Content from Reproducible Research


Last updated on 2025-05-26 | Edit this page

Estimated time: 18 minutes

Overview

Questions

  • What does it mean to be “reproducible”?
  • How is “reproducibility” different than “reuse”?

Objectives

  • Understand the concepts of reproducibility and reuse
  • Be able to describe what is needed for a computational environment to be reproducible.

Introduction


Modern scientific analyses are complex software and logistical workflows that may span multiple software environments and require heterogenous software and computing infrastructure. Scientific researchers need to keep track of all of this to be able to do their research, and to ensure the validity of their work, which can be difficult. Scientific software enables all of this work to happen, but software isn’t a static resource — software is continually developed, revised, and released, which can introduce large breaking changes or subtle computational differences in outputs and results. Having the software you’re using change without you intending it from day-to-day, run-to-run, or on different machines is problematic when trying to do high quality research and can cause software bugs, errors in scientific results, and make findings unreproducible. All of these things are not desirable!

Callout

When discussing “software” in this lesson we will primarily be meaning open source software that is openly developed. However, there are situations in which software might (for good reason) be:

  • Closed development with open source release artifacts
  • Closed development and closed source with public binary distributions
  • Closed development and closed source with proprietary licenses

Ask the participants to discuss the question in small groups of 2 to 4 people at their table for 3 minutes and then to share their group’s thoughts.

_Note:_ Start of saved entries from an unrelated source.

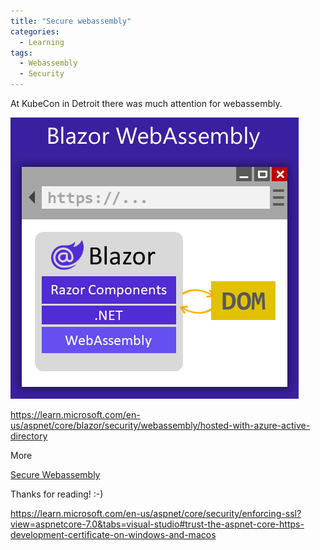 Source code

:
 ```yaml
---
title: "Secure webassembly"
categories:
  - Learning
tags:
  - Webassembly
  - Security
---
```


At KubeCon in Detroit there was much attention for webassembly.

![img](../assets/images/2022-10-28-secure-wasm.png)

https://learn.microsoft.com/en-us/aspnet/core/blazor/security/webassembly/hosted-with-azure-active-directory

More

[Secure Webassembly](https://learn.microsoft.com/en-us/aspnet/core/blazor/security/webassembly?wt.mc_id=pdebruin_content_blog_cnl_csasci)

Thanks for reading! :-)

https://learn.microsoft.com/en-us/aspnet/core/security/enforcing-ssl?view=aspnetcore-7.0&tabs=visual-studio#trust-the-aspnet-core-https-development-certificate-on-windows-and-macos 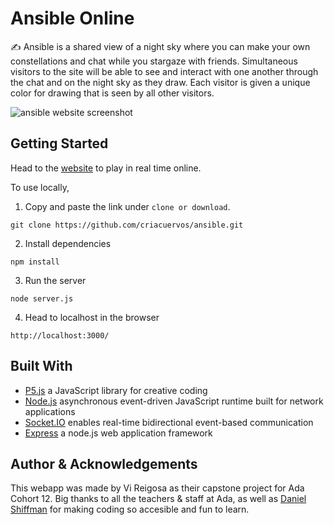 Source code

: # Ansible Online

✍️ Ansible is a shared view of a night sky where you can make your own constellations and chat while you stargaze with friends.
Simultaneous visitors to the site will be able to see and interact with one another through the chat and on the night sky as they draw.
Each visitor is given a unique color for drawing that is seen by all other visitors.

![ansible website screenshot](https://i.imgur.com/hjozDer.png)

## Getting Started

Head to the [website](https://ansible-web.herokuapp.com/) to play in real time online.

To use locally, 

1. Copy and paste the link under `clone or download`.

```
git clone https://github.com/criacuervos/ansible.git
```

2. Install dependencies 

```
npm install
```

3. Run the server 

```
node server.js
```

4. Head to localhost in the browser

```
http://localhost:3000/
```

## Built With

* [P5.js](https://p5js.org/libraries/) a JavaScript library for creative coding
* [Node.js](https://nodejs.org/en/about/) asynchronous event-driven JavaScript runtime built for network applications
* [Socket.IO](https://socket.io/) enables real-time bidirectional event-based communication
* [Express](https://expressjs.com/) a node.js web application framework

## Author & Acknowledgements

This webapp was made by Vi Reigosa as their capstone project for Ada Cohort 12. 
Big thanks to all the teachers & staff at Ada, as well as [Daniel Shiffman](https://thecodingtrain.com/) for making coding so accesible and fun to learn.
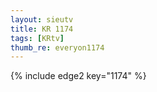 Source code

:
 ```yaml
--- 
layout: sieutv
title: KR 1174
tags: [KRtv]
thumb_re: everyon1174
---
```

{% include edge2 key="1174" %} 
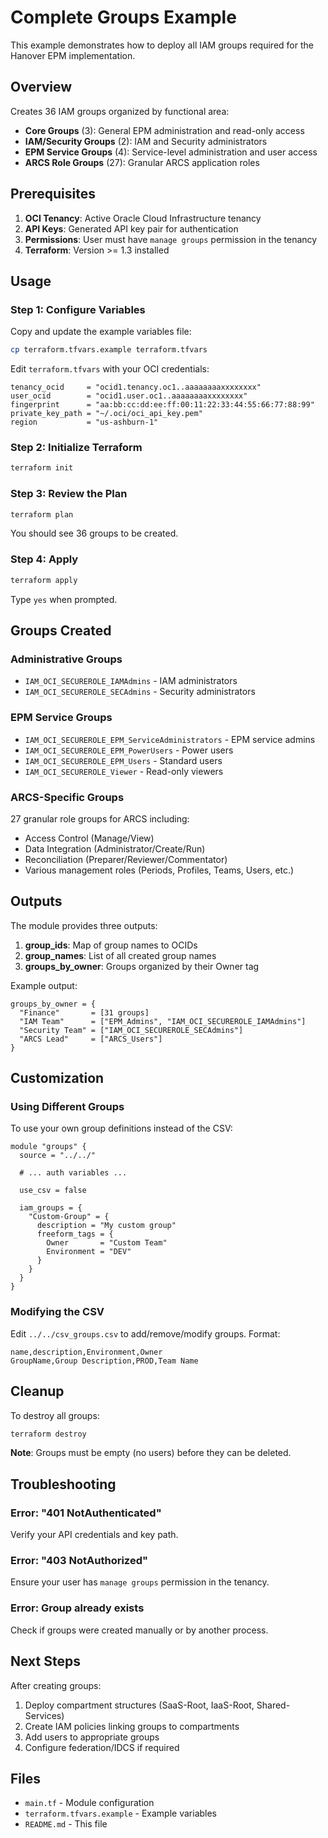 # Complete Groups Example

This example demonstrates how to deploy all IAM groups required for the Hanover EPM implementation.

## Overview

Creates 36 IAM groups organized by functional area:
- **Core Groups** (3): General EPM administration and read-only access
- **IAM/Security Groups** (2): IAM and Security administrators  
- **EPM Service Groups** (4): Service-level administration and user access
- **ARCS Role Groups** (27): Granular ARCS application roles

## Prerequisites

1. **OCI Tenancy**: Active Oracle Cloud Infrastructure tenancy
2. **API Keys**: Generated API key pair for authentication
3. **Permissions**: User must have `manage groups` permission in the tenancy
4. **Terraform**: Version >= 1.3 installed

## Usage

### Step 1: Configure Variables

Copy and update the example variables file:

```bash
cp terraform.tfvars.example terraform.tfvars
```

Edit `terraform.tfvars` with your OCI credentials:
```hcl
tenancy_ocid     = "ocid1.tenancy.oc1..aaaaaaaaxxxxxxxx"
user_ocid        = "ocid1.user.oc1..aaaaaaaaxxxxxxxx"  
fingerprint      = "aa:bb:cc:dd:ee:ff:00:11:22:33:44:55:66:77:88:99"
private_key_path = "~/.oci/oci_api_key.pem"
region           = "us-ashburn-1"
```

### Step 2: Initialize Terraform

```bash
terraform init
```

### Step 3: Review the Plan

```bash
terraform plan
```

You should see 36 groups to be created.

### Step 4: Apply

```bash
terraform apply
```

Type `yes` when prompted.

## Groups Created

### Administrative Groups
- `IAM_OCI_SECUREROLE_IAMAdmins` - IAM administrators
- `IAM_OCI_SECUREROLE_SECAdmins` - Security administrators

### EPM Service Groups  
- `IAM_OCI_SECUREROLE_EPM_ServiceAdministrators` - EPM service admins
- `IAM_OCI_SECUREROLE_EPM_PowerUsers` - Power users
- `IAM_OCI_SECUREROLE_EPM_Users` - Standard users
- `IAM_OCI_SECUREROLE_Viewer` - Read-only viewers

### ARCS-Specific Groups
27 granular role groups for ARCS including:
- Access Control (Manage/View)
- Data Integration (Administrator/Create/Run)
- Reconciliation (Preparer/Reviewer/Commentator)
- Various management roles (Periods, Profiles, Teams, Users, etc.)

## Outputs

The module provides three outputs:

1. **group_ids**: Map of group names to OCIDs
2. **group_names**: List of all created group names
3. **groups_by_owner**: Groups organized by their Owner tag

Example output:
```
groups_by_owner = {
  "Finance"       = [31 groups]
  "IAM Team"      = ["EPM_Admins", "IAM_OCI_SECUREROLE_IAMAdmins"]
  "Security Team" = ["IAM_OCI_SECUREROLE_SECAdmins"]
  "ARCS Lead"     = ["ARCS_Users"]
}
```

## Customization

### Using Different Groups

To use your own group definitions instead of the CSV:

```hcl
module "groups" {
  source = "../../"
  
  # ... auth variables ...
  
  use_csv = false
  
  iam_groups = {
    "Custom-Group" = {
      description = "My custom group"
      freeform_tags = {
        Owner       = "Custom Team"
        Environment = "DEV"
      }
    }
  }
}
```

### Modifying the CSV

Edit `../../csv_groups.csv` to add/remove/modify groups. Format:
```csv
name,description,Environment,Owner
GroupName,Group Description,PROD,Team Name
```

## Cleanup

To destroy all groups:

```bash
terraform destroy
```

**Note**: Groups must be empty (no users) before they can be deleted.

## Troubleshooting

### Error: "401 NotAuthenticated"
Verify your API credentials and key path.

### Error: "403 NotAuthorized"  
Ensure your user has `manage groups` permission in the tenancy.

### Error: Group already exists
Check if groups were created manually or by another process.

## Next Steps

After creating groups:
1. Deploy compartment structures (SaaS-Root, IaaS-Root, Shared-Services)
2. Create IAM policies linking groups to compartments
3. Add users to appropriate groups
4. Configure federation/IDCS if required

## Files

- `main.tf` - Module configuration
- `terraform.tfvars.example` - Example variables
- `README.md` - This file
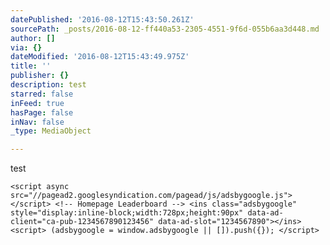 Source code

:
 ```yaml
---
datePublished: '2016-08-12T15:43:50.261Z'
sourcePath: _posts/2016-08-12-ff440a53-2305-4551-9f6d-055b6aa3d448.md
author: []
via: {}
dateModified: '2016-08-12T15:43:49.975Z'
title: ''
publisher: {}
description: test
starred: false
inFeed: true
hasPage: false
inNav: false
_type: MediaObject

---
```

test

    <script async src="//pagead2.googlesyndication.com/pagead/js/adsbygoogle.js"></script> <!-- Homepage Leaderboard --> <ins class="adsbygoogle" style="display:inline-block;width:728px;height:90px" data-ad-client="ca-pub-1234567890123456" data-ad-slot="1234567890"></ins> <script> (adsbygoogle = window.adsbygoogle || []).push({}); </script> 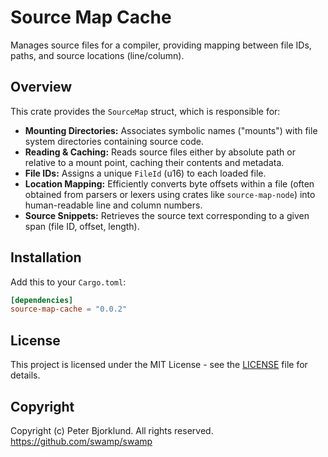 # Source Map Cache

Manages source files for a compiler, providing mapping between file IDs, paths, and source locations (line/column).

## Overview

This crate provides the `SourceMap` struct, which is responsible for:

* **Mounting Directories:** Associates symbolic names ("mounts") with file system directories containing source code.
* **Reading & Caching:** Reads source files either by absolute path or relative to a mount point, caching their contents and metadata.
* **File IDs:** Assigns a unique `FileId` (u16) to each loaded file.
* **Location Mapping:** Efficiently converts byte offsets within a file (often obtained from parsers or lexers using crates like `source-map-node`) into human-readable line and column numbers.
* **Source Snippets:** Retrieves the source text corresponding to a given span (file ID, offset, length).

## Installation

Add this to your `Cargo.toml`:

```toml
[dependencies]
source-map-cache = "0.0.2"
```

## License

This project is licensed under the MIT License - see the [LICENSE](LICENSE) file for details.

## Copyright

Copyright (c) Peter Bjorklund. All rights reserved. https://github.com/swamp/swamp
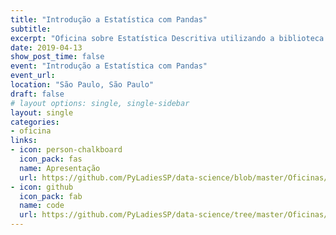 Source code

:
 ```yaml
---
title: "Introdução a Estatística com Pandas"
subtitle: 
excerpt: "Oficina sobre Estatística Descritiva utilizando a biblioteca Pandas da linguagem Python para a comunidade PyLadies São Paulo"
date: 2019-04-13
show_post_time: false
event: "Introdução a Estatística com Pandas"
event_url: 
location: "São Paulo, São Paulo"
draft: false
# layout options: single, single-sidebar
layout: single
categories:
- oficina
links:
- icon: person-chalkboard
  icon_pack: fas
  name: Apresentação
  url: https://github.com/PyLadiesSP/data-science/blob/master/Oficinas/oficina_introdu%C3%A7%C3%A3o_estatistica_pandas/Workshop%20Introdu%C3%A7%C3%A3o%20a%20Estat%C3%ADstica%20e%20Pandas%20Respostas.pdf
- icon: github
  icon_pack: fab
  name: code
  url: https://github.com/PyLadiesSP/data-science/tree/master/Oficinas/oficina_introdu%C3%A7%C3%A3o_estatistica_pandas
---
```


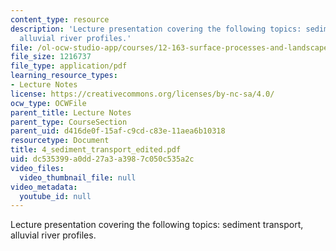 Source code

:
 ```yaml
---
content_type: resource
description: 'Lecture presentation covering the following topics: sediment transport,
  alluvial river profiles.'
file: /ol-ocw-studio-app/courses/12-163-surface-processes-and-landscape-evolution-fall-2004/dc535399a0dd27a3a3987c050c535a2c_4_sediment_transport_edited.pdf
file_size: 1216737
file_type: application/pdf
learning_resource_types:
- Lecture Notes
license: https://creativecommons.org/licenses/by-nc-sa/4.0/
ocw_type: OCWFile
parent_title: Lecture Notes
parent_type: CourseSection
parent_uid: d416de0f-15af-c9cd-c83e-11aea6b10318
resourcetype: Document
title: 4_sediment_transport_edited.pdf
uid: dc535399-a0dd-27a3-a398-7c050c535a2c
video_files:
  video_thumbnail_file: null
video_metadata:
  youtube_id: null
---
```

Lecture presentation covering the following topics: sediment transport, alluvial river profiles. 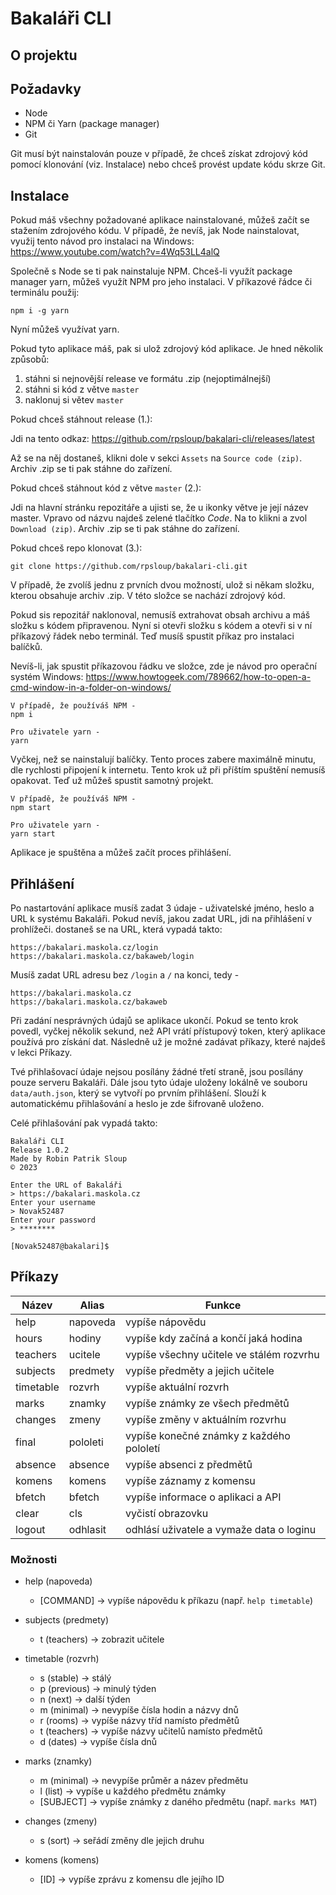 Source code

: # Bakaláři CLI

## O projektu

## Požadavky

- Node
- NPM či Yarn (package manager)
- Git

Git musí být nainstalován pouze v případě, že chceš získat zdrojový kód pomocí klonování
(viz. Instalace) nebo chceš provést update kódu skrze Git.

## Instalace

Pokud máš všechny požadované aplikace nainstalované, můžeš začít se stažením zdrojového kódu.
V případě, že nevíš, jak Node nainstalovat, využij tento návod pro instalaci na Windows:
https://www.youtube.com/watch?v=4Wq53LL4alQ

Společně s Node se ti pak nainstaluje NPM. Chceš-li využít package manager yarn, můžeš využít
NPM pro jeho instalaci. V příkazové řádce či terminálu použij:

```
npm i -g yarn
```

Nyní můžeš využívat yarn.

Pokud tyto aplikace máš, pak si ulož zdrojový kód aplikace. Je hned několik způsobů:

1. stáhni si nejnovější release ve formátu .zip (nejoptimálnejší)
2. stáhni si kód z větve `master`
3. naklonuj si větev `master`

Pokud chceš stáhnout release (1.):

Jdi na tento odkaz:
https://github.com/rpsloup/bakalari-cli/releases/latest

Až se na něj dostaneš, klikni dole v sekci `Assets` na `Source code (zip)`. Archiv .zip se
ti pak stáhne do zařízení.

Pokud chceš stáhnout kód z větve `master` (2.):

Jdi na hlavní stránku repozitáře a ujisti se, že u ikonky větve je její název master. Vpravo
od názvu najdeš zelené tlačítko *Code*. Na to klikni a zvol `Download (zip)`. Archiv .zip se
ti pak stáhne do zařízení.

Pokud chceš repo klonovat (3.):

```
git clone https://github.com/rpsloup/bakalari-cli.git
```

V případě, že zvolíš jednu z prvních dvou možností, ulož si někam složku, kterou obsahuje
archiv .zip. V této složce se nachází zdrojový kód.

Pokud sis repozitář naklonoval, nemusíš extrahovat obsah archivu a máš složku s kódem
připravenou. Nyní si otevři složku s kódem a otevři si v ní příkazový řádek nebo terminál.
Teď musíš spustit příkaz pro instalaci balíčků.

Nevíš-li, jak spustit příkazovou řádku ve složce, zde je návod pro operační systém Windows:
https://www.howtogeek.com/789662/how-to-open-a-cmd-window-in-a-folder-on-windows/

```
V případě, že používáš NPM -
npm i

Pro uživatele yarn -
yarn
```

Vyčkej, než se nainstalují balíčky. Tento proces zabere maximálně minutu, dle rychlosti připojení
k internetu. Tento krok už při příštím spuštění nemusíš opakovat. Teď už můžeš spustit samotný
projekt.

```
V případě, že používáš NPM -
npm start

Pro uživatele yarn -
yarn start
```

Aplikace je spuštěna a můžeš začít proces přihlášení.

## Přihlášení

Po nastartování aplikace musíš zadat 3 údaje - uživatelské jméno, heslo a URL k systému Bakaláři.
Pokud nevíš, jakou zadat URL, jdi na přihlášení v prohlížeči. dostaneš se na URL, která vypadá
takto:

```
https://bakalari.maskola.cz/login
https://bakalari.maskola.cz/bakaweb/login
```

Musíš zadat URL adresu bez `/login` a `/` na konci, tedy -

```
https://bakalari.maskola.cz
https://bakalari.maskola.cz/bakaweb
```

Při zadání nesprávných údajů se aplikace ukončí. Pokud se tento krok povedl, vyčkej několik sekund,
než API vrátí přístupový token, který aplikace používá pro získání dat. Následně už je možné zadávat
příkazy, které najdeš v lekci Příkazy.

Tvé přihlašovací údaje nejsou posílány žádné třetí straně, jsou posílány pouze serveru Bakaláři. Dále
jsou tyto údaje uloženy lokálně ve souboru `data/auth.json`, který se vytvoří po prvním přihlášení.
Slouží k automatickému přihlašování a heslo je zde šifrovaně uloženo.

Celé přihlašování pak vypadá takto:

```
Bakaláři CLI
Release 1.0.2
Made by Robin Patrik Sloup
© 2023

Enter the URL of Bakaláři
> https://bakalari.maskola.cz
Enter your username
> Novak52487
Enter your password
> ********

[Novak52487@bakalari]$
```

## Příkazy

| Název     | Alias     | Funkce                                   |
| --------- | --------- | ---------------------------------------- |
| help      | napoveda  | vypíše nápovědu                          |
| hours     | hodiny    | vypíše kdy začíná a končí jaká hodina    |
| teachers  | ucitele   | vypíše všechny učitele ve stálém rozvrhu |
| subjects  | predmety  | vypíše předměty a jejich učitele         |
| timetable | rozvrh    | vypíše aktuální rozvrh                   |
| marks     | znamky    | vypíše známky ze všech předmětů          |
| changes   | zmeny     | vypíše změny v aktuálním rozvrhu         |
| final     | pololeti  | vypíše konečné známky z každého pololetí |
| absence   | absence   | vypíše absenci z předmětů                |
| komens    | komens    | vypíše záznamy z komensu                 |
| bfetch    | bfetch    | vypíše informace o aplikaci a API        |
| clear     | cls       | vyčistí obrazovku                        |
| logout    | odhlasit  | odhlásí uživatele a vymaže data o loginu |

### Možnosti

- help (napoveda)
  - \[COMMAND\] -> vypíše nápovědu k příkazu (např. `help timetable`)

- subjects (predmety)
  - t (teachers) -> zobrazit učitele

- timetable (rozvrh)
  - s (stable) -> stálý
  - p (previous) -> minulý týden
  - n (next) -> další týden
  - m (minimal) -> nevypíše čísla hodin a názvy dnů
  - r (rooms) -> vypíše názvy tříd namísto předmětů
  - t (teachers) -> vypíše názvy učitelů namísto předmětů
  - d (dates) -> vypíše čísla dnů

- marks (znamky)
  - m (minimal) -> nevypíše průměr a název předmětu
  - l (list)    -> vypíše u každého předmětu známky
  - \[SUBJECT\] -> vypíše známky z daného předmětu (např. `marks MAT`)

- changes (zmeny)
  - s (sort) -> seřádí změny dle jejich druhu

- komens (komens)
  - \[ID\] -> vypíše zprávu z komensu dle jejího ID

What are other challenges to reproducible research?

There are many! Here are some you might have thought of:

  • (Not having) Access to data
  • Required software packages be removed from mutable package indexes
  • Unreproducible builds of software that isn’t packaged and distributed on public package indexes
  • Analysis code not being under version control
  • Not having any environment definition configuration files

What did you come up with?

Computational reproducibility


“Reproducible” research can mean many things and is a multipronged problem. This lesson will focus primarily on computational reproducibility. Like all forms of reproducibility, there are multiple “levels” of reproducibility. For this lesson we will focus on “full” reproducibility, meaning that reproducible software environments will:

  • Be defined through high level user configuration files.
  • Have machine produced hash level lock files with a full definition of all software in the environment.
  • Specify target computer platforms for all environments solved.
  • Have the resolution and “solving” of a platform’s environments be machine agnostic.
  • Have the software packages defined in the environments exist on immutable public package indexes.

Hardware accelerated environments

Software the involves hardware acceleration on computing resources like GPUs requires additional information to be provided for full computational reproducibility. In addition to the computer platform, information about the hardware acceleration device, its supported drivers, and compatible hardware accelerated versions of the software in the environment (GPU enabled builds) are required. Traditionally this has been very difficult to do, but multiple recent technological advancements (made possible by social agreements and collaborations) in the scientific open source world now provide solutions to these problems.

What are possible challenges of reproducible hardware accelerated environments?

Here are some you might have thought of:

  • Installing hardware acceleration drivers and libraries on the machine with the GPU
  • Knowing what drivers are supported for the available GPUs
  • Providing instructions to install the same drivers and libraries on multiple computing platforms
  • Having the “deployment” machine’s resources and environment where the analysis is done match the “development” machine’s environment

What did you come up with?

Does computational reproducibility mean that the exact same numeric results should be achieved every time?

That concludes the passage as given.